Corbett originally tapped Aichele to serve as the state’s general counsel in January 2011, when he was still Saul Ewing’s chairman.
Up until that point, Aichele had spent his entire 35-year career at Saul Ewing and had served in various leadership roles, including as managing partner.
He took over as the firm’s chairman in 2006, a role in which he served as the firm’s “public ambassador” through participation in community affairs and in the business, civic and political organizations in which the firm participates.
In 2010, Aichele had been asked by the firm to head its project and resource development department.
Aichele said Thursday that he accepted Corbett’s offer not because he was looking for a change but because he felt he was being called into service.

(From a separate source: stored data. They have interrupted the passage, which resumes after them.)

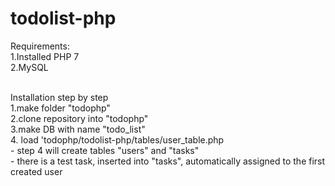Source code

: # todolist-php

Requirements:<br>
1.Installed PHP 7 <br>
2.MySQL

<br>
Installation step by step<br>
1.make folder "todophp" <br>
2.clone repository into "todophp" <br>
3.make DB with name "todo_list" <br>
4. load 'todophp/todolist-php/tables/user_table.php<br>
 - step 4 will create tables "users" and "tasks"<br>
 - there is a test task, inserted into "tasks", automatically assigned to the first created user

“I didn’t leave there because I wanted to leave, I left because the governor asked me to do something I thought was important,” Aichele said.
Aichele served as Pennsylvania’s general counsel until May 2012, when Corbett elevated him to chief of staff.
This past July, Corbett announced that Aichele would be leaving his post and that Republican strategist and the head of Harrisburg-based lobbying firm LG Strategies, Leslie Gromis-Baker, would be taking over the position.
Aichele said he spent the next few months wrapping up his work with the Corbett administration before accepting the invitation from Saul Ewing.
Recruiter Frank D’Amore told The Legal at the time of Aichele’s resignation as chief of staff that attorneys who leave their firms to go into government don’t always return.
“There’s no definitive rule; it depends on the circumstances,” D’Amore said.
David Girard-diCarlo, for example, was chairman of Philadelphia-based Blank Rome in 2008 when he decided to accept an offer to become U.S. ambassador to Austria.
But following his resignation from that position at the end of the Bush administration, Girard-diCarlo joined Philadelphia-based Cozen O’Connor as a partner and member of its advisory committee. He has since retired from Cozen O’Connor.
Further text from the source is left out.